The Transportation Policy Coordinating Committee approved a funding strategy on Tuesday that would advance completion of the Russell Street project from Third Street to Mount Avenue sooner rather than later.

Under the agreement, the Montana Department of Transportation would commit up to $31 million in federal highway funding to finish the work faster than the Metropolitan Planning Organization could do on its own if trying to pay for the $47 million project solely from urban funds.

The Transportation Technical Advisory Committee approved the strategy earlier this month.

“The reason we tried to champion a funding solution is that we see a need to continue and complete the project,” said MDT district administrator Ed Toavs. “Urban funds are really inadequate to do that, given the project cost. You'd be in the late 2030s, early 2040s if you relied solely on urban funds to complete the project.”

In return for MDT's funding assistance, the MPO would commit its allocation of state transportation funding, or urban funding, to the project for the foreseeable future. The city would also cover any design specialties and cost overruns.

Without the agreement, the project's cost would consume the MPO's funding sources for several decades, putting other needed projects on the back burner. The MPO receives just around $2 million a year in urban funding.

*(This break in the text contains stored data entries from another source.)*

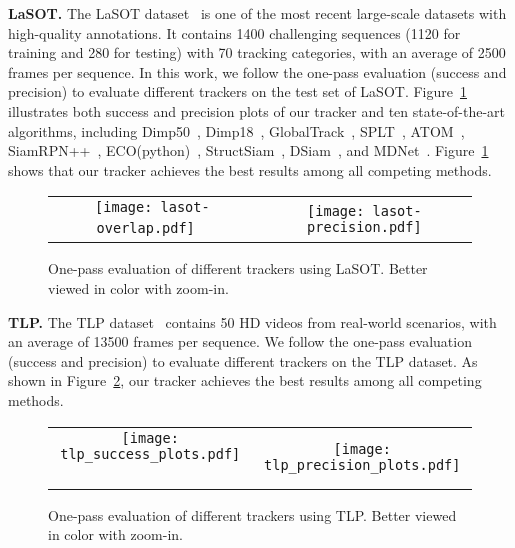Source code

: \documentclass[10pt,twocolumn,letterpaper]{article}
\begin{document}
\noindent \textbf{LaSOT.} The LaSOT dataset~\cite{LaSOT} is one of the most recent large-scale datasets
with high-quality annotations. It contains 1400 challenging sequences (1120 for training and 280 for testing) with
70 tracking categories, with an average of 2500 frames per sequence.
In this work, we follow the one-pass evaluation (success and precision) to evaluate different trackers on the test
set of LaSOT.
Figure~\ref{fig-lasotxx} illustrates both success and precision plots of our tracker and ten state-of-the-art algorithms,
including Dimp50~\cite{Danelljan-ICCV19-DIMP}, Dimp18~\cite{Danelljan-ICCV19-DIMP},
GlobalTrack~\cite{GlobalTrack}, SPLT~\cite{Yan-ICCV19-SPLT},
ATOM~\cite{Danelljan-CVPR19-ATOM}, SiamRPN++~\cite{SiamRPNplus},
ECO(python)~\cite{Danelljan-CVPR17-ECO}, StructSiam~\cite{StructSiam}, DSiam~\cite{DSiam},
and MDNet~\cite{Nam-CVPR16-MDNet}.
Figure~\ref{fig-lasotxx} shows that our tracker achieves the best results among all competing methods.

\begin{figure}[htbp]
\vspace{-3mm}
\begin{center}
\begin{tabular}{c@{}c}
\texttt{[image: lasot-overlap.pdf]} \ &
\texttt{[image: lasot-precision.pdf]} \\
\end{tabular}
\end{center}
\vspace{-5mm}
\caption{One-pass evaluation of different trackers using LaSOT. Better viewed
in color with zoom-in.}
\label{fig-lasotxx}
\vspace{-4mm}
\end{figure}

\noindent \textbf{TLP.} The TLP dataset~\cite{moudgil2018long} contains 50 HD videos from
real-world scenarios, with an average of 13500 frames per sequence.
We follow the one-pass evaluation (success and precision) to evaluate different trackers on the
TLP dataset.
As shown in Figure~\ref{fig-tlp}, our tracker achieves the best results among all competing
methods.

\begin{figure}[htbp]
\vspace{-3mm}
\begin{center}
\begin{tabular}{c@{}c}
\texttt{[image: tlp\_success\_plots.pdf]} \ &
\texttt{[image: tlp\_precision\_plots.pdf]} \\
\end{tabular}
\end{center}
\vspace{-5mm}
\caption{One-pass evaluation of different trackers using TLP. Better viewed
in color with zoom-in.}
\label{fig-tlp}
\vspace{-4mm}
\end{figure}
\end{document}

“At current estimates, we're estimating it's about $47 million for those phases beyond what we're constructing now,” said Aaron Wilson, the city's transportation planner. “At $2 million a year, you can do that math on how long it would take for us to pay for that project. It's a long time frame, costs are going to go up, and it's not a very effective way to do a project.”

MDT is currently widening Russell Street to five lanes from Third Street to West Broadway. That project is underway and is slated for completion early next year.

But the project includes at least two other phases, including a five-lane expansion from Third Street to Mount Avenue and additional work at the West Broadway intersection.

The entire project was included in the city's long range transportation plan back in 1996. In the future, it could also see a connection to Interstate 90.

“In all of our plans, it's the highest priority project,” said Wilson. “The first phase is under construction, but there are some additional phases, like getting that work completed to Mount and some additional work on Broadway.”

While future phases of the project remain in design, Toavs said the Third to Mount segment would be similar to what's taking shape now in the current project.

That includes separated bike lanes, trail crossings, bus stops and other features unique to Missoula, Toavs said.

“It doesn't mean we can't take some liberties and flexibilities like we have on the current project, where we've done lane-width alterations, complete streets work, trail connectivity and some decorative items,” Toavs said.

MDT will move forward with the project's final design and continue to acquire properties needed for the next phase of expansion.

“The idea would be to have the project ready no later than 2023, so we can try and put it in 2024 funding,” he said. “We have a couple properties in limbo right now because we don't have the urban funds available to cover the cost of acquisition.”